■ Task goal: Starting from the line that contains "ThreeNodeDisplacementVentilation|UCSD Displacement Ventilation", give back every line through the end of the listing exactly as written and no other line.

____

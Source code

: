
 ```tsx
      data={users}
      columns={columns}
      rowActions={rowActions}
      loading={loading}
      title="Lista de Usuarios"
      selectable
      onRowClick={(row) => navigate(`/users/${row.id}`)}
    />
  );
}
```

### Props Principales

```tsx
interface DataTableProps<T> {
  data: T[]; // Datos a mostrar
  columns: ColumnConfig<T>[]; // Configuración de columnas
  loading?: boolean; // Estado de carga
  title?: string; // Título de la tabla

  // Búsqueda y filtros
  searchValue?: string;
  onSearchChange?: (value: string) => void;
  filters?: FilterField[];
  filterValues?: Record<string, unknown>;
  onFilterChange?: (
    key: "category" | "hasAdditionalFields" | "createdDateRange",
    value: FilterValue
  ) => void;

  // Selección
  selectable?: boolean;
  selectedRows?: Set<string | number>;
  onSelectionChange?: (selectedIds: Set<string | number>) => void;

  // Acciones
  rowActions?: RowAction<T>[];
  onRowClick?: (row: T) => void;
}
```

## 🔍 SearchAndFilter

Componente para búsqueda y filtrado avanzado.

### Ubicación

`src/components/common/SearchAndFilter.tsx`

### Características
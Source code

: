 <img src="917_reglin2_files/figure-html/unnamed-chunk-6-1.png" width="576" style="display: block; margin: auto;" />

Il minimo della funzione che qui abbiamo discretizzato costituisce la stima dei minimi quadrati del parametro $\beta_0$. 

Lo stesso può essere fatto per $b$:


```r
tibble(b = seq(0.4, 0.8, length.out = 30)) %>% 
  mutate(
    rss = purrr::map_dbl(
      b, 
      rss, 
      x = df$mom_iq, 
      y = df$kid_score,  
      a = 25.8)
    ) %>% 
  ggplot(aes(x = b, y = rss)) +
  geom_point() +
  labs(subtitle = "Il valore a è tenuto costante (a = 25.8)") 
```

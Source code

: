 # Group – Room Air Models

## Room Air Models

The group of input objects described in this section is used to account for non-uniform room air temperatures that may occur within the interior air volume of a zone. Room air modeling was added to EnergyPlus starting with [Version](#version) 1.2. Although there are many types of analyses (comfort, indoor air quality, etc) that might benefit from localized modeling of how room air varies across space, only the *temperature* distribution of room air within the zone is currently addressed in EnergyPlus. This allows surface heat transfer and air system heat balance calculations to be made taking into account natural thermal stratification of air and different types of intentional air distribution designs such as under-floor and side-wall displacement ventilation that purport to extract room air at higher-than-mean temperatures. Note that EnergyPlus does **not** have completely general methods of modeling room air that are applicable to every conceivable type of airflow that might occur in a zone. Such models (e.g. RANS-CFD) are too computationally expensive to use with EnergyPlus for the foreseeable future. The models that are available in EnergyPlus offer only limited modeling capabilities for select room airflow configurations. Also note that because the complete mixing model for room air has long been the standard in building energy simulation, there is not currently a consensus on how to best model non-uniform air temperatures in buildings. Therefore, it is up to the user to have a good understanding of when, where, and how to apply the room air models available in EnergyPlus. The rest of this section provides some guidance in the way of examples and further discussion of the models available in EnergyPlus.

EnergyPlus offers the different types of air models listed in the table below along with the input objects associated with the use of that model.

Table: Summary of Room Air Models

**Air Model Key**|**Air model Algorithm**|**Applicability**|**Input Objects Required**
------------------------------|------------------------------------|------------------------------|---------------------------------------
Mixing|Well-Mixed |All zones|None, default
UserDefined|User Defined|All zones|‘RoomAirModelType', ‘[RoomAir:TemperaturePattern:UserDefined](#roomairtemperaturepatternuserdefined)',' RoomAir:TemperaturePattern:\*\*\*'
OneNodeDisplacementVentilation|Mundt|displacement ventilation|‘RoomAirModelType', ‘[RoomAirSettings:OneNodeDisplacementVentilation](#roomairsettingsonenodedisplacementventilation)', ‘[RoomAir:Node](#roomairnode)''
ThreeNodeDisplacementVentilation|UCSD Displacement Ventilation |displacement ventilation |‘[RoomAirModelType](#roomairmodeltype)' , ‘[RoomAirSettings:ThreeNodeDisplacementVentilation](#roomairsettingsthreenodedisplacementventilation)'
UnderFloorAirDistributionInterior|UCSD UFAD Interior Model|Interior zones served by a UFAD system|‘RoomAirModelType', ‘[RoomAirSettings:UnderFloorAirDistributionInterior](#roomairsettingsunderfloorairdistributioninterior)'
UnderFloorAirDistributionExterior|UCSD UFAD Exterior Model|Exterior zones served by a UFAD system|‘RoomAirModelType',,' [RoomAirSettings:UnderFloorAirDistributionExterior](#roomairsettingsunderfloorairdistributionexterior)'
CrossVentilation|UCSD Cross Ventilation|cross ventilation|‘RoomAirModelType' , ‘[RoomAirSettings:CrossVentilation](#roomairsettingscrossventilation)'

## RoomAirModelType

____

■ Result of this task:
ThreeNodeDisplacementVentilation|UCSD Displacement Ventilation |displacement ventilation |‘[RoomAirModelType](#roomairmodeltype)' , ‘[RoomAirSettings:ThreeNodeDisplacementVentilation](#roomairsettingsthreenodedisplacementventilation)'
UnderFloorAirDistributionInterior|UCSD UFAD Interior Model|Interior zones served by a UFAD system|‘RoomAirModelType', ‘[RoomAirSettings:UnderFloorAirDistributionInterior](#roomairsettingsunderfloorairdistributioninterior)'
UnderFloorAirDistributionExterior|UCSD UFAD Exterior Model|Exterior zones served by a UFAD system|‘RoomAirModelType',,' [RoomAirSettings:UnderFloorAirDistributionExterior](#roomairsettingsunderfloorairdistributionexterior)'
CrossVentilation|UCSD Cross Ventilation|cross ventilation|‘RoomAirModelType' , ‘[RoomAirSettings:CrossVentilation](#roomairsettingscrossventilation)'

## RoomAirModelType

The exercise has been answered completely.